Se Atlas foi amaldiçoado a carregar o firmamento às costas após o término da Titanomaquia, seria consensual dizer que a Nintendo tem os seus próprios pesos titânicos para carregar às costas. Um deles, e um dos mais óbvios, é que parece que é dela a responsabilidade de produzir jogos de plataformas com um aspecto familiar, criativo e ao mesmo tempo desafiante.

O mercado indie (e algumas – esporádicas – incursões de outras companhias AAA em jogos de plataformas, especialmente tridimensionais) tem tentado aliviar aos poucos esse peso dos ombros da Nintendo, com boas propostas de platformers que tentem responder aos 3 aspectos principais que os jogos da Grande N respondem, na sua maioria sem sucesso. Ayo the Clown, apesar de ter muitos aspectos positivos na sua execução, cai nesse largo espectro de jogos que iremos esquecer pouco tempo depois de o jogarmos.

Se Nuno Markl se notabilizou com a sua rubrica “O homem que mordeu o cão”, o estúdio Cloud M1 tenta encontrar um lugar ao sol com “O palhaço que perdeu o cão”. Uma pequena grande diferença que é na realidade tão vasta quanto o espaço que vai entre uma Coca-Cola e uma Pepsi. O mesmo se passa com Ayo the Clown: entre jogar brilhantes jogos de plataformas infantis como um Yoshi’s Wooly World ou ter de passar tempo com um palhaço que nos deixa a nós com um sorriso amarelo.

Sinto que posso estar a ser injusto para com Ayo the Clown, e que este longo preâmbulo acabe por pintar um quadro bem pior do que ele é na realidade. A direcção de artística dos momentos jogáveis de Ayo the Clown estão extremamente bem conseguidos, com o efeito de profundidade de campo a torná-lo tangível como uma pista feita de brinquedos. 

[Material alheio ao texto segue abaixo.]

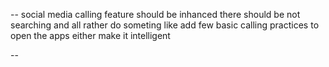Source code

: -- social media calling feature should be inhanced 
there should be not searching and all rather do someting like add few basic calling practices to open the apps either make it intelligent 

-- 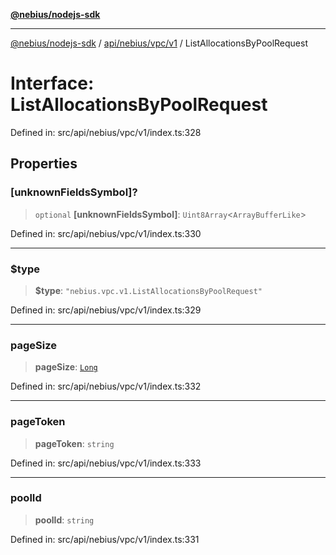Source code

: [**@nebius/nodejs-sdk**](../../../../../README.md)

---

[@nebius/nodejs-sdk](../../../../../README.md) / [api/nebius/vpc/v1](../README.md) / ListAllocationsByPoolRequest

# Interface: ListAllocationsByPoolRequest

Defined in: src/api/nebius/vpc/v1/index.ts:328

## Properties

### \[unknownFieldsSymbol\]?

> `optional` **\[unknownFieldsSymbol\]**: `Uint8Array`\<`ArrayBufferLike`\>

Defined in: src/api/nebius/vpc/v1/index.ts:330

---

### $type

> **$type**: `"nebius.vpc.v1.ListAllocationsByPoolRequest"`

Defined in: src/api/nebius/vpc/v1/index.ts:329

---

### pageSize

> **pageSize**: [`Long`](../../../../../runtime/protos/core/classes/Long.md)

Defined in: src/api/nebius/vpc/v1/index.ts:332

---

### pageToken

> **pageToken**: `string`

Defined in: src/api/nebius/vpc/v1/index.ts:333

---

### poolId

> **poolId**: `string`

Defined in: src/api/nebius/vpc/v1/index.ts:331
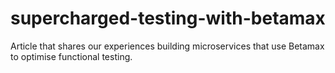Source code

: supercharged-testing-with-betamax
=================================

Article that shares our experiences building microservices that use Betamax to optimise functional testing.
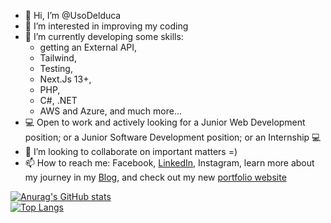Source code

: - 👋 Hi, I’m @UsoDelduca
- 👀 I’m interested in improving my coding
- 🌱 I’m currently developing some skills:
    - getting an External API,
    - Tailwind,
    - Testing,
    - Next.Js 13+,
    - PHP,
    - C#, .NET
    - AWS and Azure, and much more...
- :computer: Open to work and actively looking for a Junior Web Development position; or a Junior Software Development position; or an Internship :computer:
- 💞️ I’m looking to collaborate on important matters =)
- 📫 How to reach me: Facebook, [LinkedIn](https://www.linkedin.com/in/udelduca/), Instagram, learn more about my journey in my [Blog](https://usodelduca.github.io/index.html), and check out my new [portfolio website](https://rodolfodelduca.com/)

[![Anurag's GitHub stats](https://github-readme-stats.vercel.app/api?username=UsoDelduca&theme=transparent)](https://github.com/UsoDelduca/github-readme-stats)  
[![Top Langs](https://github-readme-stats.vercel.app/api/top-langs/?username=UsoDelduca&theme=transparent&layout=donut)](https://github.com/UsoDelduca/github-readme-stats)

<!---
UsoDelduca/UsoDelduca is a ✨ special ✨ repository because its `README.md` (this file) appears on your GitHub profile.
You can click the Preview link to take a look at your changes.
--->
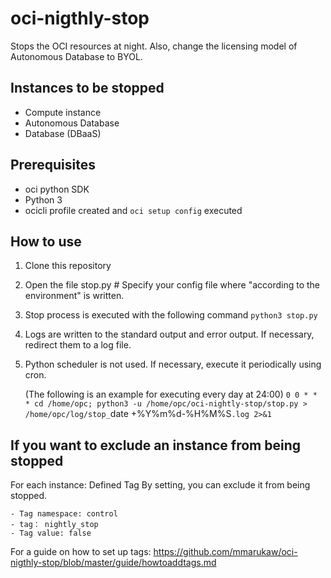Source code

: # oci-nigthly-stop

Stops the OCI resources at night.
Also, change the licensing model of Autonomous Database to BYOL.


## Instances to be stopped

- Compute instance
- Autonomous Database
- Database (DBaaS)


## Prerequisites
- oci python SDK
- Python 3
- ocicli profile created and `oci setup config` executed


## How to use

1. Clone this repository

2. Open the file stop.py # Specify your config file where "according to the environment" is written.

3. Stop process is executed with the following command
    `python3 stop.py`
    
4. Logs are written to the standard output and error output. If necessary, redirect them to a log file.

5. Python scheduler is not used. If necessary, execute it periodically using cron.

    (The following is an example for executing every day at 24:00)
    `0 0 * * * cd /home/opc; python3 -u /home/opc/oci-nightly-stop/stop.py > /home/opc/log/stop_`date +\%Y\%m\%d-\%H\%M\%S`.log 2>&1`


## If you want to exclude an instance from being stopped

For each instance: Defined Tag By setting, you can exclude it from being stopped.

    - Tag namespace: control
    - tag： nightly_stop
    - Tag value: false
    
For a guide on how to set up tags: https://github.com/mmarukaw/oci-nigthly-stop/blob/master/guide/howtoaddtags.md
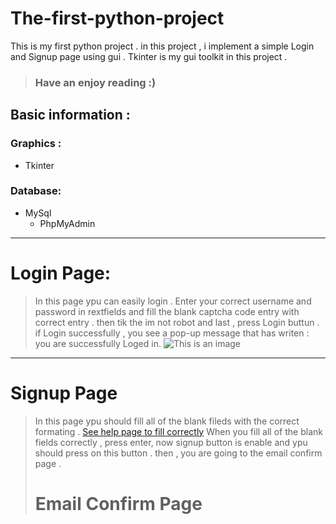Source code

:# The-first-python-project
This is my first python project . in this project , i implement a simple Login and Signup page using gui .
Tkinter is my gui toolkit in this project . 
> ### Have an enjoy reading :)
## Basic information :
### Graphics :
- Tkinter
### Database:
- MySql
  - PhpMyAdmin
***
# Login Page:
> In this page ypu can easily login . Enter your correct username and password in rextfields and fill the blank captcha code entry with correct entry . 
> then tik the im not robot and last , press Login buttun . 
> if Login successfully , you see a pop-up message that has writen : you are successfully Loged in.
![This is an image](https://github.com/salehmhosseini/The-first-python-project/blob/9ef907e6ed2930a40212d1967deb8f9410ab637a/screenshots/Login%20page.png)

***
# Signup Page
> In this page ypu should fill all of the blank fileds with the correct formating . [See help page to fill correctly](https://github.com/salehmhosseini/The-first-python-project/blob/8c4dc648470224393e63b0d128c1876d6d50f3f7/screenshots/Help%20page.png)
> When you fill all of the blank fields correctly , press enter, now signup button is enable and ypu should press on this button .
> then , you are going to the  email confirm page .
># Email Confirm Page
>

Já as ilustrações que servem de interlúdio colidem com o visual do resto do jogo, e, dada a qualidade dos seus modelos 3D, questiono-me se não seria melhor – e mais coeso – simplesmente fazer essas sequências com os objectos tridimensionais ao invés das ilustrações utilizadas.

Sendo um jogo de plataformas tradicional, com níveis, inimigos, obstáculos e perigos que já vimos incontáveis vezes noutros jogos, com muitos coleccionáveis escondidos em camadas secretas ao longo de cada nível, diria que existe um elemento diferenciador neste Ayo the Clown, é que ele é capaz de ser um dos mais progressivos platformers que já joguei.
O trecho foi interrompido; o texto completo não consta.